>>>

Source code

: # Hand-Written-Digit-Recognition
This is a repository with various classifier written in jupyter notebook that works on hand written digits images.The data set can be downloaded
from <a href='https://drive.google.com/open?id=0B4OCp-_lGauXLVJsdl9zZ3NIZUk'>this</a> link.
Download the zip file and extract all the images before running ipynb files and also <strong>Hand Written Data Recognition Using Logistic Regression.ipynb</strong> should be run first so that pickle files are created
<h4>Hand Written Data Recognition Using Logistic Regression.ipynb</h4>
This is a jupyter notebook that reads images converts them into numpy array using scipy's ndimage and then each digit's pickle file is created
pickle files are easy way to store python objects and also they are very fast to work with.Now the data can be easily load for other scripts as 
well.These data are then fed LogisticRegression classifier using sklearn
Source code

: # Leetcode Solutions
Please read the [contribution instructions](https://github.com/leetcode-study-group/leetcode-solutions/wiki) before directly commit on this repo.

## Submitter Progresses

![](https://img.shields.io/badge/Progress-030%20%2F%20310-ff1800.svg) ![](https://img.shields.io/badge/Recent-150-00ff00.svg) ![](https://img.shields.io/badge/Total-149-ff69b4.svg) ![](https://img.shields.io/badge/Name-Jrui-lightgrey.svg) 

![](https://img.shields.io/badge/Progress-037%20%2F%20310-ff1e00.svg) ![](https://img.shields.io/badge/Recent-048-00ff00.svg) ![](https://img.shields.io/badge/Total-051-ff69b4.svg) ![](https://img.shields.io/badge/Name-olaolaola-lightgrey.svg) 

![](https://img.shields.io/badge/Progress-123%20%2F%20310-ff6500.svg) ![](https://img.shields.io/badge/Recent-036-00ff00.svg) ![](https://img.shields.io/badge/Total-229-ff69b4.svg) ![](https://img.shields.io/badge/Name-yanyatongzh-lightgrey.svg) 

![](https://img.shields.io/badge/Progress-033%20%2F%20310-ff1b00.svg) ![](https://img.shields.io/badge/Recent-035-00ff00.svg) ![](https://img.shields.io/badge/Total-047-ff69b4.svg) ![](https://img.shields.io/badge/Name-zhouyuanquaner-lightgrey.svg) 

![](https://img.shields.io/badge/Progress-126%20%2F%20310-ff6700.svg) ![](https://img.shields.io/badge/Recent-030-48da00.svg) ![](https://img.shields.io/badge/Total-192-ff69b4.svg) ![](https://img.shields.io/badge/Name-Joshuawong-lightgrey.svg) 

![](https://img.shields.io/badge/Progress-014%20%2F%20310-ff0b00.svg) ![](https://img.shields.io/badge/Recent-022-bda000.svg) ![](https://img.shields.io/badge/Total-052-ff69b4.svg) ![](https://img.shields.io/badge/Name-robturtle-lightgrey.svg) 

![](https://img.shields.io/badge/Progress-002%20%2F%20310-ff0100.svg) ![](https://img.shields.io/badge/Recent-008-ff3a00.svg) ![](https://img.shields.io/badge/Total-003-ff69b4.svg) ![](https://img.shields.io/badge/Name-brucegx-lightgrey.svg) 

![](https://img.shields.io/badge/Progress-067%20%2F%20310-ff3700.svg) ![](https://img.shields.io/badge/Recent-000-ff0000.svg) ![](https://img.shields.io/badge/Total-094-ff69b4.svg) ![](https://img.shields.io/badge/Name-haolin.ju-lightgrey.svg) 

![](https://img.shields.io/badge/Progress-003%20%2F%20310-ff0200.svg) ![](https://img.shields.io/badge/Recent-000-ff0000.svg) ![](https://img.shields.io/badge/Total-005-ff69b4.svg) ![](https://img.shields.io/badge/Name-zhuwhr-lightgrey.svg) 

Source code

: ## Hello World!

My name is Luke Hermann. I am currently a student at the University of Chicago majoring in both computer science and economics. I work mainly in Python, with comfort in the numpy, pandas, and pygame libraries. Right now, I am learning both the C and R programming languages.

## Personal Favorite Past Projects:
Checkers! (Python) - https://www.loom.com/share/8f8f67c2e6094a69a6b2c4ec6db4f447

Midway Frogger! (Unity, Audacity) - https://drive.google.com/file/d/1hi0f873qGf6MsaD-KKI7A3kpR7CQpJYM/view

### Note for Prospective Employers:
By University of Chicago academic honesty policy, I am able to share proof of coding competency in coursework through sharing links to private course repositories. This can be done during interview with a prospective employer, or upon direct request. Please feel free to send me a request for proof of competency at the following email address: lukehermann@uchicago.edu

<<<

[WHAT YOU SHOULD DO] The answer must contain every line of the material, unchanged.

[SOLUTION FOR THIS PROBLEM]
Source code

: # Hand-Written-Digit-Recognition
This is a repository with various classifier written in jupyter notebook that works on hand written digits images.The data set can be downloaded
from <a href='https://drive.google.com/open?id=0B4OCp-_lGauXLVJsdl9zZ3NIZUk'>this</a> link.
Download the zip file and extract all the images before running ipynb files and also <strong>Hand Written Data Recognition Using Logistic Regression.ipynb</strong> should be run first so that pickle files are created
<h4>Hand Written Data Recognition Using Logistic Regression.ipynb</h4>
This is a jupyter notebook that reads images converts them into numpy array using scipy's ndimage and then each digit's pickle file is created
pickle files are easy way to store python objects and also they are very fast to work with.Now the data can be easily load for other scripts as 
well.These data are then fed LogisticRegression classifier using sklearn
Source code

: # Leetcode Solutions
Please read the [contribution instructions](https://github.com/leetcode-study-group/leetcode-solutions/wiki) before directly commit on this repo.

## Submitter Progresses

![](https://img.shields.io/badge/Progress-030%20%2F%20310-ff1800.svg) ![](https://img.shields.io/badge/Recent-150-00ff00.svg) ![](https://img.shields.io/badge/Total-149-ff69b4.svg) ![](https://img.shields.io/badge/Name-Jrui-lightgrey.svg) 

![](https://img.shields.io/badge/Progress-037%20%2F%20310-ff1e00.svg) ![](https://img.shields.io/badge/Recent-048-00ff00.svg) ![](https://img.shields.io/badge/Total-051-ff69b4.svg) ![](https://img.shields.io/badge/Name-olaolaola-lightgrey.svg) 

![](https://img.shields.io/badge/Progress-123%20%2F%20310-ff6500.svg) ![](https://img.shields.io/badge/Recent-036-00ff00.svg) ![](https://img.shields.io/badge/Total-229-ff69b4.svg) ![](https://img.shields.io/badge/Name-yanyatongzh-lightgrey.svg) 

![](https://img.shields.io/badge/Progress-033%20%2F%20310-ff1b00.svg) ![](https://img.shields.io/badge/Recent-035-00ff00.svg) ![](https://img.shields.io/badge/Total-047-ff69b4.svg) ![](https://img.shields.io/badge/Name-zhouyuanquaner-lightgrey.svg) 

![](https://img.shields.io/badge/Progress-126%20%2F%20310-ff6700.svg) ![](https://img.shields.io/badge/Recent-030-48da00.svg) ![](https://img.shields.io/badge/Total-192-ff69b4.svg) ![](https://img.shields.io/badge/Name-Joshuawong-lightgrey.svg) 

![](https://img.shields.io/badge/Progress-014%20%2F%20310-ff0b00.svg) ![](https://img.shields.io/badge/Recent-022-bda000.svg) ![](https://img.shields.io/badge/Total-052-ff69b4.svg) ![](https://img.shields.io/badge/Name-robturtle-lightgrey.svg) 

![](https://img.shields.io/badge/Progress-002%20%2F%20310-ff0100.svg) ![](https://img.shields.io/badge/Recent-008-ff3a00.svg) ![](https://img.shields.io/badge/Total-003-ff69b4.svg) ![](https://img.shields.io/badge/Name-brucegx-lightgrey.svg) 

![](https://img.shields.io/badge/Progress-067%20%2F%20310-ff3700.svg) ![](https://img.shields.io/badge/Recent-000-ff0000.svg) ![](https://img.shields.io/badge/Total-094-ff69b4.svg) ![](https://img.shields.io/badge/Name-haolin.ju-lightgrey.svg) 

![](https://img.shields.io/badge/Progress-003%20%2F%20310-ff0200.svg) ![](https://img.shields.io/badge/Recent-000-ff0000.svg) ![](https://img.shields.io/badge/Total-005-ff69b4.svg) ![](https://img.shields.io/badge/Name-zhuwhr-lightgrey.svg) 

Source code

: ## Hello World!

My name is Luke Hermann. I am currently a student at the University of Chicago majoring in both computer science and economics. I work mainly in Python, with comfort in the numpy, pandas, and pygame libraries. Right now, I am learning both the C and R programming languages.

## Personal Favorite Past Projects:
Checkers! (Python) - https://www.loom.com/share/8f8f67c2e6094a69a6b2c4ec6db4f447

Midway Frogger! (Unity, Audacity) - https://drive.google.com/file/d/1hi0f873qGf6MsaD-KKI7A3kpR7CQpJYM/view

### Note for Prospective Employers:
By University of Chicago academic honesty policy, I am able to share proof of coding competency in coursework through sharing links to private course repositories. This can be done during interview with a prospective employer, or upon direct request. Please feel free to send me a request for proof of competency at the following email address: lukehermann@uchicago.edu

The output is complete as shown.